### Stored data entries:
|---|
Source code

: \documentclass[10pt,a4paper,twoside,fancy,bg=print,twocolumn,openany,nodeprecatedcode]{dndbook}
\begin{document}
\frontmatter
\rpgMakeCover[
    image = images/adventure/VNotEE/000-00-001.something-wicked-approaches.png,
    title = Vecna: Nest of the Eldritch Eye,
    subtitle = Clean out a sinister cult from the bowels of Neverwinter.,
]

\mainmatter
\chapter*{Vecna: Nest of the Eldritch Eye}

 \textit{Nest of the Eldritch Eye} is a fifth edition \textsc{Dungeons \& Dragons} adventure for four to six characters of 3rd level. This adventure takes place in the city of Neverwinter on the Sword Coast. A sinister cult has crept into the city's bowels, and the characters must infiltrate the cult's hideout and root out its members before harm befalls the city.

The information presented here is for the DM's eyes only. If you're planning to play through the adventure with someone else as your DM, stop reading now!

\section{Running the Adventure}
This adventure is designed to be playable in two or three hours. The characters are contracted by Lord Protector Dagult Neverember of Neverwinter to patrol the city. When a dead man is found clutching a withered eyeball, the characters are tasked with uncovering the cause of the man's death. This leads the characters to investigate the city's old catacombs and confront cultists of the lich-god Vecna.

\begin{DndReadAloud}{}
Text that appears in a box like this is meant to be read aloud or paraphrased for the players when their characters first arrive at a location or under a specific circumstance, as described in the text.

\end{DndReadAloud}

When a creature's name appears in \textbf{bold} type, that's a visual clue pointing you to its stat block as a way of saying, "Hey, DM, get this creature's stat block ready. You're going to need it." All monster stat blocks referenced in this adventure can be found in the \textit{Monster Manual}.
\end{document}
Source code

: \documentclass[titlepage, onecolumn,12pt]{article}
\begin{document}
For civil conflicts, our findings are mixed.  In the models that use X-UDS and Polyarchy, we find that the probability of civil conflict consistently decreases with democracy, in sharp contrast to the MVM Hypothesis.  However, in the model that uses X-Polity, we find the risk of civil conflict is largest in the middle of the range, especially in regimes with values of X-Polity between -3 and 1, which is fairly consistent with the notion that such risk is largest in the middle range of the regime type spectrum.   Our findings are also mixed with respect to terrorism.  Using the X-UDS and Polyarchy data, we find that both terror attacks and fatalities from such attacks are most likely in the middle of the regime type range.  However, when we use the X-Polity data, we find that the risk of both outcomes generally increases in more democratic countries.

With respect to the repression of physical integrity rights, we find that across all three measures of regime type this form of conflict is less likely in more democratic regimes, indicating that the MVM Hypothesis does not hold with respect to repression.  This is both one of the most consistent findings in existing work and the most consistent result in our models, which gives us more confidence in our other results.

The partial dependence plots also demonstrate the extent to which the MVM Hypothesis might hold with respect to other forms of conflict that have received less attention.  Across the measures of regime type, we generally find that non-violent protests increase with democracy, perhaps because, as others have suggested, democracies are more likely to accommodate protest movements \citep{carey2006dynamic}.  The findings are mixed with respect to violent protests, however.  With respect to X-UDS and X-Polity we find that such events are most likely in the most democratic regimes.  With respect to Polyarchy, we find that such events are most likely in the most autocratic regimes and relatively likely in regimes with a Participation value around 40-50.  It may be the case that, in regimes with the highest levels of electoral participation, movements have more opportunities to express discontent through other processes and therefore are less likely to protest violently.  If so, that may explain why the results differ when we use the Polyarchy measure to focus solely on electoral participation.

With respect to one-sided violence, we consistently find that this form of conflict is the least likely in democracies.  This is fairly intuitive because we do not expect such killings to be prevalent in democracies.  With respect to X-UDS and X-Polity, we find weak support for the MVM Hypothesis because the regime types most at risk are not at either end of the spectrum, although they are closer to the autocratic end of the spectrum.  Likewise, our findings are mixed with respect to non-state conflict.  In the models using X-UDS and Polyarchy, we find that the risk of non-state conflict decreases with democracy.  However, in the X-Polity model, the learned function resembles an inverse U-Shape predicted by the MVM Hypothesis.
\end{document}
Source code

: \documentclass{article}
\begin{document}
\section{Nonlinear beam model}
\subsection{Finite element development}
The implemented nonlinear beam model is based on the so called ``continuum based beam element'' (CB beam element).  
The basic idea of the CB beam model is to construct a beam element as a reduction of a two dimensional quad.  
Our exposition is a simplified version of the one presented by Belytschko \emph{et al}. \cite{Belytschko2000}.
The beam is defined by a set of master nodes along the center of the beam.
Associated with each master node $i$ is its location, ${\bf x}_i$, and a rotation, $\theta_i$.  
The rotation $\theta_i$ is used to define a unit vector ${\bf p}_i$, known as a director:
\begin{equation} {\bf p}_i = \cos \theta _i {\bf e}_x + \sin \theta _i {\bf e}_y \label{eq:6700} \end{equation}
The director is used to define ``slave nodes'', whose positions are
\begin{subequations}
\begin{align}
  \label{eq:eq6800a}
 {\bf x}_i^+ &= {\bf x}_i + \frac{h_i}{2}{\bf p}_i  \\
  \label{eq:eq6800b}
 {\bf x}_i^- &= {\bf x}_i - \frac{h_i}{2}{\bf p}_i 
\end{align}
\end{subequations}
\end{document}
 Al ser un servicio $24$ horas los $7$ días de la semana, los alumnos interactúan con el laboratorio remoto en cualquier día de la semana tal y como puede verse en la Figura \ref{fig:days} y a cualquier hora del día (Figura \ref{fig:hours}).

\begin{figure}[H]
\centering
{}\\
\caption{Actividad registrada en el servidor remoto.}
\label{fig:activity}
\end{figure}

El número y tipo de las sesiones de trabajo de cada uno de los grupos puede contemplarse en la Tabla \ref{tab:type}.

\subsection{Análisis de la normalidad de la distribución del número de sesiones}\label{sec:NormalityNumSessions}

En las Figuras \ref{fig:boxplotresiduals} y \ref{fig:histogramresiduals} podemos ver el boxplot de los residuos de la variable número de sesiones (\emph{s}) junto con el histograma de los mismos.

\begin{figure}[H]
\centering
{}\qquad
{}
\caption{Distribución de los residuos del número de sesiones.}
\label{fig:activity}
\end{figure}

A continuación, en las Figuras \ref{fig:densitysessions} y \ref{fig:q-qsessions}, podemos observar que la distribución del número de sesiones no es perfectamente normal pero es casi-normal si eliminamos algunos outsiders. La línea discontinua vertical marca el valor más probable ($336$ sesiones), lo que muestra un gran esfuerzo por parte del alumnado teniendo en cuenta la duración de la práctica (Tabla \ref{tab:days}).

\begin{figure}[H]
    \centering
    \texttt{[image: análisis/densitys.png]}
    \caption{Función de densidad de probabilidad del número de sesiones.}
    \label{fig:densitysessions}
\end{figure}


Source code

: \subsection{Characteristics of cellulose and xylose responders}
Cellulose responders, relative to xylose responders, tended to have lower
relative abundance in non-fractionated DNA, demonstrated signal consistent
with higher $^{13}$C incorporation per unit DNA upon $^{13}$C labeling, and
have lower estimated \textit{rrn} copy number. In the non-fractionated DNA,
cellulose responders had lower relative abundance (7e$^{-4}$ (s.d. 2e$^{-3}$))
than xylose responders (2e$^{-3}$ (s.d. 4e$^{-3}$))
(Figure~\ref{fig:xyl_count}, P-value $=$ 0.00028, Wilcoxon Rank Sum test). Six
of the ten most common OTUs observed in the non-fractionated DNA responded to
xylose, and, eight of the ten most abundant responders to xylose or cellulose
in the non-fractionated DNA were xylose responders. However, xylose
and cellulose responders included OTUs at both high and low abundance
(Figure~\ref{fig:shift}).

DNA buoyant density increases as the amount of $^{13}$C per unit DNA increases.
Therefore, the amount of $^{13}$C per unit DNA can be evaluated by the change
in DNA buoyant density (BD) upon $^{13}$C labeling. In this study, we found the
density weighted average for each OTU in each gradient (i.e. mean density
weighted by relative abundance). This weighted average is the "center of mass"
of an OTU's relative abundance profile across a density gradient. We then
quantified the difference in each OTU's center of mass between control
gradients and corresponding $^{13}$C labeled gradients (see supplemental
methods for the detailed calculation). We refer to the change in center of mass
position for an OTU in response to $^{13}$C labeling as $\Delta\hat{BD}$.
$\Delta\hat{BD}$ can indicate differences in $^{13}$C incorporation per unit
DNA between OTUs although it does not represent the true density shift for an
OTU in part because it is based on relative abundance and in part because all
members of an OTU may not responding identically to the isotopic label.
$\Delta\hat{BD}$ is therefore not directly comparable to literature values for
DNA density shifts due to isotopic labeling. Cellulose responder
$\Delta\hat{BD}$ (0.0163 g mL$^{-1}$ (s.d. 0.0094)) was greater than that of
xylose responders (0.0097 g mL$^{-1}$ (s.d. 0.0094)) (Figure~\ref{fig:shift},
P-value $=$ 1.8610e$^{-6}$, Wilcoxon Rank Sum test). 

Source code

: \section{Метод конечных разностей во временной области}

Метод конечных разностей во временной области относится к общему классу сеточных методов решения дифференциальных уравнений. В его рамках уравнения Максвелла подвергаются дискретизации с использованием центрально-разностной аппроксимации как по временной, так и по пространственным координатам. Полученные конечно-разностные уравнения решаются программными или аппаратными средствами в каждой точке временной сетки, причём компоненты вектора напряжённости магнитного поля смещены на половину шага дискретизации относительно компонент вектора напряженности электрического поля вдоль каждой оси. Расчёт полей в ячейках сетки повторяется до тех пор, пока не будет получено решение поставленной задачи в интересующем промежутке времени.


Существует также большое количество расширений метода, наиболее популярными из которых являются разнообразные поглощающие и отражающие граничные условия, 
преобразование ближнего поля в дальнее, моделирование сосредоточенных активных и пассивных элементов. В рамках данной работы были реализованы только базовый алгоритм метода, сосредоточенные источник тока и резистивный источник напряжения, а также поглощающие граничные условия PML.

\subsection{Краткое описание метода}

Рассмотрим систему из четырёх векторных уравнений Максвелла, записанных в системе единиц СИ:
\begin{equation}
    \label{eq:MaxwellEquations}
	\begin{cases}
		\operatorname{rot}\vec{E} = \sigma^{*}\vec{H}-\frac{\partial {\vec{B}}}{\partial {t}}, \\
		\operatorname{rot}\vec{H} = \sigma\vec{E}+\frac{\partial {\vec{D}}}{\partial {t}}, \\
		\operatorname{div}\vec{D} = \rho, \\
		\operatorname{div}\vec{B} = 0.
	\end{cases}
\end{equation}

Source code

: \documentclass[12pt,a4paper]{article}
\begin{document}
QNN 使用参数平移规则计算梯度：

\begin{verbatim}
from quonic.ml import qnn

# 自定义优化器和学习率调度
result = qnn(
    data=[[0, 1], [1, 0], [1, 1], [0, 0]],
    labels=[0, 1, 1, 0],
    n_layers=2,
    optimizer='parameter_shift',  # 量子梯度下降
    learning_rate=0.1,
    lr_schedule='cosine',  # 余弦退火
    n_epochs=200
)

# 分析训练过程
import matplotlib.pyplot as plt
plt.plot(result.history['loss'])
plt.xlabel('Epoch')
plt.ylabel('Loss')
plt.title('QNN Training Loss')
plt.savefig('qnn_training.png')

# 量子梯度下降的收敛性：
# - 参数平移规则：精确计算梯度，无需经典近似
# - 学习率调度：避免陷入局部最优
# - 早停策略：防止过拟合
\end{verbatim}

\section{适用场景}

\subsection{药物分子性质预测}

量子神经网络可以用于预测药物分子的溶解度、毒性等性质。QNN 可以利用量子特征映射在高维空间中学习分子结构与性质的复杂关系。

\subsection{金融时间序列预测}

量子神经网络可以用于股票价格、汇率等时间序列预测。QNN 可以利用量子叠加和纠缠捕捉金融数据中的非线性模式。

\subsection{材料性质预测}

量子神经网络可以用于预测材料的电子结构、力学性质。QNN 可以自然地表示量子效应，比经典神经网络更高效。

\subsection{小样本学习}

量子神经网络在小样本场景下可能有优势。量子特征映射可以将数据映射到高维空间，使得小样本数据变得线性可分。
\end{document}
|---|
### Problem:
Write down exactly the span of lines above from the one containing "DNA buoyant density increases" to the one containing "DNA between OTUs", both ends included.

### Response to this exercise:
DNA buoyant density increases as the amount of $^{13}$C per unit DNA increases.
Therefore, the amount of $^{13}$C per unit DNA can be evaluated by the change
in DNA buoyant density (BD) upon $^{13}$C labeling. In this study, we found the
density weighted average for each OTU in each gradient (i.e. mean density
weighted by relative abundance). This weighted average is the "center of mass"
of an OTU's relative abundance profile across a density gradient. We then
quantified the difference in each OTU's center of mass between control
gradients and corresponding $^{13}$C labeled gradients (see supplemental
methods for the detailed calculation). We refer to the change in center of mass
position for an OTU in response to $^{13}$C labeling as $\Delta\hat{BD}$.
$\Delta\hat{BD}$ can indicate differences in $^{13}$C incorporation per unit
DNA between OTUs although it does not represent the true density shift for an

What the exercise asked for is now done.